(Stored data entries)
◇ ◇ ◇ ◇

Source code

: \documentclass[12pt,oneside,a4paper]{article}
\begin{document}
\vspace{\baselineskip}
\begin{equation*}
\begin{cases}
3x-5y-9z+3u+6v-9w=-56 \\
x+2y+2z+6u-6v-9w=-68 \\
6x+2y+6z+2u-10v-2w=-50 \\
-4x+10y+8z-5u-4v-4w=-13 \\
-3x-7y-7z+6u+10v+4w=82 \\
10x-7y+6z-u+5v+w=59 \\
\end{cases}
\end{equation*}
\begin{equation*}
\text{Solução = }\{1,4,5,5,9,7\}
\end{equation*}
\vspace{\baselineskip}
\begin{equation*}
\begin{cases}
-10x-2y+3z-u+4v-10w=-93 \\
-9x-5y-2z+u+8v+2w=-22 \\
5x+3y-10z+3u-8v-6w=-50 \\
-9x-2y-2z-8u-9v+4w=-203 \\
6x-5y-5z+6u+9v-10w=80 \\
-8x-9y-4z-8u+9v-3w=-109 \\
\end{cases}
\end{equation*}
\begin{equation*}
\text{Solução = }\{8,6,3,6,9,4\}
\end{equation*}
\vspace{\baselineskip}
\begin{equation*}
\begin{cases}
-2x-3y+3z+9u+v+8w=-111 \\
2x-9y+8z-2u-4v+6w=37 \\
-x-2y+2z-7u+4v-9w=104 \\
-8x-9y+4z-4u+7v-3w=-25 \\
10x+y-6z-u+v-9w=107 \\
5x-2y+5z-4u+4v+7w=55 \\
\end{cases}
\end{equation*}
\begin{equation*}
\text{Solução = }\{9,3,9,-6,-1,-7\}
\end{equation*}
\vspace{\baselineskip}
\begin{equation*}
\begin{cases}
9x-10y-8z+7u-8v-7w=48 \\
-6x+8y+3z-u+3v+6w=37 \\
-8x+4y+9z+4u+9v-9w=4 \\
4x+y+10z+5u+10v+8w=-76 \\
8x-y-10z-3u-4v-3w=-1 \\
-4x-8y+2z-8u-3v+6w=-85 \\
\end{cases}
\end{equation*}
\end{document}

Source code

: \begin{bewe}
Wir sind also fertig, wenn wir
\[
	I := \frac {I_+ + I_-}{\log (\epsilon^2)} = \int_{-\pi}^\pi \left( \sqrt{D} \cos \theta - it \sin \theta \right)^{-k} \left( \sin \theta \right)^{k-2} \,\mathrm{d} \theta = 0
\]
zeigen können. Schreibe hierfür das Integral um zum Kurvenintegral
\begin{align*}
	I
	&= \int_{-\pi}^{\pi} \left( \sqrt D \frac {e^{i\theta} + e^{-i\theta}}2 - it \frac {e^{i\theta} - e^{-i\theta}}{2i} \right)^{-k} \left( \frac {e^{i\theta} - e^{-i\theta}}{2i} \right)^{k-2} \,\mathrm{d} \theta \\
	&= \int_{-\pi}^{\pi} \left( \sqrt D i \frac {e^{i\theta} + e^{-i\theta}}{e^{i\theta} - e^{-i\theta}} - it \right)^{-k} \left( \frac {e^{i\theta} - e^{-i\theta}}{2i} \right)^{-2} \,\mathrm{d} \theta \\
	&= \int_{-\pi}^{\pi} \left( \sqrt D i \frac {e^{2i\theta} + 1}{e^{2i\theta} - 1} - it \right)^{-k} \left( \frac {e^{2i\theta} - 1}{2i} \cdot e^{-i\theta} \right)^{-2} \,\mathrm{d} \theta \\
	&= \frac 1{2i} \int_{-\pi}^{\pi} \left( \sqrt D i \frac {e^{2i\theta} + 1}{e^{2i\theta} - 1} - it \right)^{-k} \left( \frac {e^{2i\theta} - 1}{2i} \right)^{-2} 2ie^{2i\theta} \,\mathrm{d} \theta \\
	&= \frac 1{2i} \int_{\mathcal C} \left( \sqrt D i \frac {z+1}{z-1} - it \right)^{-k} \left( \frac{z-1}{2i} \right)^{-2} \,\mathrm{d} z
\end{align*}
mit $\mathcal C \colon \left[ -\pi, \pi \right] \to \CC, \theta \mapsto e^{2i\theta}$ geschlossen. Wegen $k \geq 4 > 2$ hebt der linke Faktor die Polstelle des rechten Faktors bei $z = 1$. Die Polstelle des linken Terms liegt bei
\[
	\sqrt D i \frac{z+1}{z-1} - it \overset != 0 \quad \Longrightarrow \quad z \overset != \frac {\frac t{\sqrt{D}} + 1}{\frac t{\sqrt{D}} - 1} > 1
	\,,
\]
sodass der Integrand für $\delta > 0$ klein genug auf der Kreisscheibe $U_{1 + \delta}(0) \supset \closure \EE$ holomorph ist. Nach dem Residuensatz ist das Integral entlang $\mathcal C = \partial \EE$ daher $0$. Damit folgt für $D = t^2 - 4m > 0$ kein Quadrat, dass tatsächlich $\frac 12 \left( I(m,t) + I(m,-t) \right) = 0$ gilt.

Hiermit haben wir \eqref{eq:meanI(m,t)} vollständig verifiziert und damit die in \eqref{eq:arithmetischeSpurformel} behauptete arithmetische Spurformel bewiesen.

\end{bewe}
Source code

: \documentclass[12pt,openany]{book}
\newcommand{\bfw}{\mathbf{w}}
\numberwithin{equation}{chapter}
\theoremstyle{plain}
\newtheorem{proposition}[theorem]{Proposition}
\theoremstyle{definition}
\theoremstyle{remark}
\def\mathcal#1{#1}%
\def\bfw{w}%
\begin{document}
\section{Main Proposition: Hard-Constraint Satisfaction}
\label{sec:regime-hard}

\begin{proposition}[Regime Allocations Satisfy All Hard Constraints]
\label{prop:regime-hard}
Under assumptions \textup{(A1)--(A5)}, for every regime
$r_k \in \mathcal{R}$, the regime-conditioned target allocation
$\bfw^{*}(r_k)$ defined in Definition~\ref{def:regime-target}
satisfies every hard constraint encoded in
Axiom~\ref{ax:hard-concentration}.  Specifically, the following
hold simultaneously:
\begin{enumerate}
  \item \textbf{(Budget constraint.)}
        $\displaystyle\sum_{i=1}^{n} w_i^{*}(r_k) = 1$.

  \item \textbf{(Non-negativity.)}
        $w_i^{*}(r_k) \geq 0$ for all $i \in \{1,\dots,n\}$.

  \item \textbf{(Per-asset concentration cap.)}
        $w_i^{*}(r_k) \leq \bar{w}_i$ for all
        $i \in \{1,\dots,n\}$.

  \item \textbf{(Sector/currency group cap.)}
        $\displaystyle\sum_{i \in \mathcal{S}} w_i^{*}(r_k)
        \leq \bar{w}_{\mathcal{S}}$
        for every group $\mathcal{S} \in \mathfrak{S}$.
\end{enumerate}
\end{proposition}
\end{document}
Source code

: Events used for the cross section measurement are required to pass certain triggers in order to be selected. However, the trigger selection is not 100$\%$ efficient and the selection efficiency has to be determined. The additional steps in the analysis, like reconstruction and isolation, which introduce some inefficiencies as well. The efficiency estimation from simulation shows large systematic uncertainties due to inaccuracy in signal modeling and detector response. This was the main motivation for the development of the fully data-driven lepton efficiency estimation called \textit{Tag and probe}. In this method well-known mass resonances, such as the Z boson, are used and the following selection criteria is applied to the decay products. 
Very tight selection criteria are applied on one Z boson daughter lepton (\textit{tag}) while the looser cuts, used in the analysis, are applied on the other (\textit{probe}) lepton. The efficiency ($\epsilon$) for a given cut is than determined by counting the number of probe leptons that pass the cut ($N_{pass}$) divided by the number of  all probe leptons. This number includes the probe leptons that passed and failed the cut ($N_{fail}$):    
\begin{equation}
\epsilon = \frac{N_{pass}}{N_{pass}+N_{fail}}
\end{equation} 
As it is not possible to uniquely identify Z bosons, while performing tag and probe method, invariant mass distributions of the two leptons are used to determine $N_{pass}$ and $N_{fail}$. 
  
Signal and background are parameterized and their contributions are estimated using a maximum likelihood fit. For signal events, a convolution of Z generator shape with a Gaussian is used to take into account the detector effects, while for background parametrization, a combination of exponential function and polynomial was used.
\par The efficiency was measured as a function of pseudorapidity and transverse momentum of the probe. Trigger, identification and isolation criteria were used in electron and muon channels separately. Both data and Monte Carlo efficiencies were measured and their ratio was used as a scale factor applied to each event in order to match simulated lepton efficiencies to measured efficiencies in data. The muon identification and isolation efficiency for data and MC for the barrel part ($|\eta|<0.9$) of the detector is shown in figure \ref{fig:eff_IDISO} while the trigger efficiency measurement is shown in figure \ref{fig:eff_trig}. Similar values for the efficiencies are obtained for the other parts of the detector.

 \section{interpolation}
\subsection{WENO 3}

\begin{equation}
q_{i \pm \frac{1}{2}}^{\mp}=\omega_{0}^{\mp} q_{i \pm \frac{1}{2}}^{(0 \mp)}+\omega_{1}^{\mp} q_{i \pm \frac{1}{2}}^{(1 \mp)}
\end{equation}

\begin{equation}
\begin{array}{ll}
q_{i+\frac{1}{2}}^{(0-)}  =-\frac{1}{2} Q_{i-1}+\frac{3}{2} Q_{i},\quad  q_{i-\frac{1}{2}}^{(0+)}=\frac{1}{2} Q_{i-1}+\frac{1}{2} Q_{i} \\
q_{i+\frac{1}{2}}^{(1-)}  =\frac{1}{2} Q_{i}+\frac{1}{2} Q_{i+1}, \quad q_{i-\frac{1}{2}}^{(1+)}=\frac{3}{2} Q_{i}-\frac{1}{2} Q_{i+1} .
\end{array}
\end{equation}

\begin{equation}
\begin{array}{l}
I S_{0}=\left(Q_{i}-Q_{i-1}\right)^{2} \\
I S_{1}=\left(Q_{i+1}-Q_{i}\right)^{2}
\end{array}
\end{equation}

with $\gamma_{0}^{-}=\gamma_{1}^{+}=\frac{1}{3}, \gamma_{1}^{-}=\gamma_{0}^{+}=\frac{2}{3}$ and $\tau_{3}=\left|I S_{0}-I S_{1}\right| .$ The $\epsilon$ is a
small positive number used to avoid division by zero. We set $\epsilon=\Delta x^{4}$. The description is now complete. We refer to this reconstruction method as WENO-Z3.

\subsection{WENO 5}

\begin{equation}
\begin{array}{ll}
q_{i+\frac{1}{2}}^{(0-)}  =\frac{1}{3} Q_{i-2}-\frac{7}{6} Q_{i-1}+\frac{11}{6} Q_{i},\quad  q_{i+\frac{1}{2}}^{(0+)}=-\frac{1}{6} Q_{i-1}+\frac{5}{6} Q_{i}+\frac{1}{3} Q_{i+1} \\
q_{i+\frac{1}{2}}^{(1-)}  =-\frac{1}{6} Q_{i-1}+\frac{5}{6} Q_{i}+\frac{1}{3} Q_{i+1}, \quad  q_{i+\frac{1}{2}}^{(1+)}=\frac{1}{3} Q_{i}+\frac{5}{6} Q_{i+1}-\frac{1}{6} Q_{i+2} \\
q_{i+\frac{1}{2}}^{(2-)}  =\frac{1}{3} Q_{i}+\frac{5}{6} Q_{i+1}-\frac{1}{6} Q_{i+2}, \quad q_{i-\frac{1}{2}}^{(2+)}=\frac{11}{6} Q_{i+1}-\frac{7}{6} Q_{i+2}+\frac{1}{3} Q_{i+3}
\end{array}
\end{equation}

◇ ◇ ◇ ◇

EXERCISE INSTRUCTIONS: Where a line of the records includes "item", copy it.

ANSWER SECTION:
  \item \textbf{(Budget constraint.)}
  \item \textbf{(Non-negativity.)}
  \item \textbf{(Per-asset concentration cap.)}
  \item \textbf{(Sector/currency group cap.)}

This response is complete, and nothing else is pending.